As a conversion engine, efficiency is extreme: an impeller-drive ship which is 25% fuel by mass (mass ratio of 0.25) will have a delta-v capacity of approximately one-quarter lightspeed. (Versus even high-performance torchships, which are lucky to have a mass ratio less than 2—meaning two kilograms of fuel or propellant for every kilogram of payload—and primitive chemical rockets, for which fuel comprised over 90% of their gross weight.) An impeller enables fast, continual-acceleration interplanetary travel aboard a ship which only needs a small percent of its volume dedicated to tankage for conversion fuel. Specialized ships with more fuel and enhanced debris shielding can achieve interstellar voyages at mid-relativistic speeds, useful for explorers investigating wide-set binary suns or other targets some distance from a stargate.
  The limit of an impeller's acceleration is given by the strength of the cavorite structures reflecting its gravitational waves: while the metric may be able to produce ever more power, eventually these frames will blow apart from the strain. Since cavorite is heavy, and support structures to connect it to a ship heavy as well, impeller drives usually top out at a lower acceleration than a high-thrust fusion torch or even a chemical-fueled missile, as they cannot take advantage of a "low-gear" mode to inject additional reaction mass into their exhaust streams. Maximum acceleration for impellers is usually around three to five gees for all but the smallest vessels or those fitted with large engine clusters. A missile or torchship can therefore usually chase down an impeller ship provided it starts out close enough. Over a long distance, the impeller vessel will escape pursuit as it is much more efficient than a high-thrust pursuer, which will burn through its propellant rapidly.

Hazards

Despite their harmless exhaust, gravitational impellers are nonetheless marked as Class II Controlled Technology by the Stellar Compact, requiring strict oversight and careful vetting of operators. The reason is simple: Kinetic energy.
  An average impeller-driven ship, with a load of 25% fuel by weight, and given enough room, could easily attain a speed of about 25% that of light before its tanks ran dry. If it massed 10,000 metric tons and was aimed at a planet, it would strike with about 7 teratons of energy, far more than the combined arsenals of ancient Terra's nuclear stand-offs. And it is concievable a motivated terrorist could increase the fuel load of his kamikaze vessel, and attain an even-higher speed. Such an attack is hard to defend against, since an impeller ship can be rigged for cold running and produces no visible exhaust flare. Attempts at interception, if they occur too late, can still see the target world get hit by pieces of relativistic debris.
  The Stellar Compact, at the Existential Risks Directorate's behest, thus requires its member states to hold impeller-drive ships to careful regulation and account for every engine manufactured or lost, lest any fall into evil hands. Captains are subject to intense psychological screening, and ships are required to file flightplans and operate transponders when traveling in all but the most remote Frontier regions.
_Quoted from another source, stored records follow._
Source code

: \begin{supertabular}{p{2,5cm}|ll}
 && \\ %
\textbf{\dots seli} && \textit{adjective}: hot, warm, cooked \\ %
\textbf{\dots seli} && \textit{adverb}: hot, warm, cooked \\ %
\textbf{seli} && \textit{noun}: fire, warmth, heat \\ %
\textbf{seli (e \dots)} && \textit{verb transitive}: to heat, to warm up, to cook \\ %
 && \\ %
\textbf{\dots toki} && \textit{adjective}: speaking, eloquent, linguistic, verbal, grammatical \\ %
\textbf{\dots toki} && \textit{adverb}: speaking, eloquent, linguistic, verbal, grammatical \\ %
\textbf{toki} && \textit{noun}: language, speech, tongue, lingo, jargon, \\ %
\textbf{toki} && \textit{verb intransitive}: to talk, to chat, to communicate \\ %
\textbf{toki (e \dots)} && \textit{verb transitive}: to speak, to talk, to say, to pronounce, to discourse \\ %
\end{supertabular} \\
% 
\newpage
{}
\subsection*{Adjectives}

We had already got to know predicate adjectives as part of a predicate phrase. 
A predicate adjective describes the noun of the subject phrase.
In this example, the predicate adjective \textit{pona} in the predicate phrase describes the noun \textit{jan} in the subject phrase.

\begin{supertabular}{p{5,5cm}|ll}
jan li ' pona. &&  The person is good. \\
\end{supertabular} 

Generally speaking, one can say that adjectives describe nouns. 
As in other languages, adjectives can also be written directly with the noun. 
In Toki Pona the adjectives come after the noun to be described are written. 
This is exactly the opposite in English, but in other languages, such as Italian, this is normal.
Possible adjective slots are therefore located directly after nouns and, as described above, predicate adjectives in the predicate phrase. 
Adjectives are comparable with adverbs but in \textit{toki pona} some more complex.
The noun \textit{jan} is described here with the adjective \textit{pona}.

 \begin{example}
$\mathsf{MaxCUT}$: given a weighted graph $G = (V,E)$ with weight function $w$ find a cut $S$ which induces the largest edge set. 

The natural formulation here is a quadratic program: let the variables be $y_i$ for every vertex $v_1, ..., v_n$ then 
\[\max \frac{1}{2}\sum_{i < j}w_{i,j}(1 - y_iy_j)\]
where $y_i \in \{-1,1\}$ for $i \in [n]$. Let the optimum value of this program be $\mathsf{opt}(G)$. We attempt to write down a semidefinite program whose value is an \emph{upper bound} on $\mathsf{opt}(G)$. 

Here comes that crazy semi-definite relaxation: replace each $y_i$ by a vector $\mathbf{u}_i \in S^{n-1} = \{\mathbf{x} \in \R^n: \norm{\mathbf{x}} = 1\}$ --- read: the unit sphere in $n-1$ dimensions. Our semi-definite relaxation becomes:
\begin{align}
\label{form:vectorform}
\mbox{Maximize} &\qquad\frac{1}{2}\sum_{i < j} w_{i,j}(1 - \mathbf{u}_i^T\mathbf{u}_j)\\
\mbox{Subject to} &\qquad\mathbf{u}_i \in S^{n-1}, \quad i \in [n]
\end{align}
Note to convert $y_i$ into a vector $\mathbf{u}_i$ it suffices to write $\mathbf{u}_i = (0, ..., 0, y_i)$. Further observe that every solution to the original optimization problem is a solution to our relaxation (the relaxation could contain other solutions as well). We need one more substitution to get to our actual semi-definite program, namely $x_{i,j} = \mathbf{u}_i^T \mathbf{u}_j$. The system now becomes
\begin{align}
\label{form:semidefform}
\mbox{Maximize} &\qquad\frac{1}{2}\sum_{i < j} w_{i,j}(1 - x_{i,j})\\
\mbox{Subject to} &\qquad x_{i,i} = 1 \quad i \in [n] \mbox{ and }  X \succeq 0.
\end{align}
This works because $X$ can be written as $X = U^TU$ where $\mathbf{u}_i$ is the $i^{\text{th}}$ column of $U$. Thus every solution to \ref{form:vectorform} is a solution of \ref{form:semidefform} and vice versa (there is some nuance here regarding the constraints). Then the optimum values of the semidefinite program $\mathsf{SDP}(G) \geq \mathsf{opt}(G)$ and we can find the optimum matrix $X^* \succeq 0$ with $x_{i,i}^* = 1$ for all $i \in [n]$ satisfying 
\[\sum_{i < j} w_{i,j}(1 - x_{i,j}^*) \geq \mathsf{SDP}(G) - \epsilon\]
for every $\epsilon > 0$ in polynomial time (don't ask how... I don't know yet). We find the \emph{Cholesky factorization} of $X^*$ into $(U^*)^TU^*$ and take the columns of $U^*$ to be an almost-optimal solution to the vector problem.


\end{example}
A few organizations, most notably the Free Traders, used impeller drives before the Compact's foundation and were grandfathered in under more lax rules, provided they held their membership to strict standards.

History

The first gravitational impellers were constructed in the Second Interstellar Period, but for decades were extremely sluggish due to the high mass of their cavorite reflectors, but gained performance as technology advanced. Nevertheless, it is only recently, in the post-Consolidation period of the Stellar Compact era that they've become competitive with conventional reaction motors or beam power. For ordinary civilian voyages, between planets and stargates, older propulsion systems are still far more cost-efficient.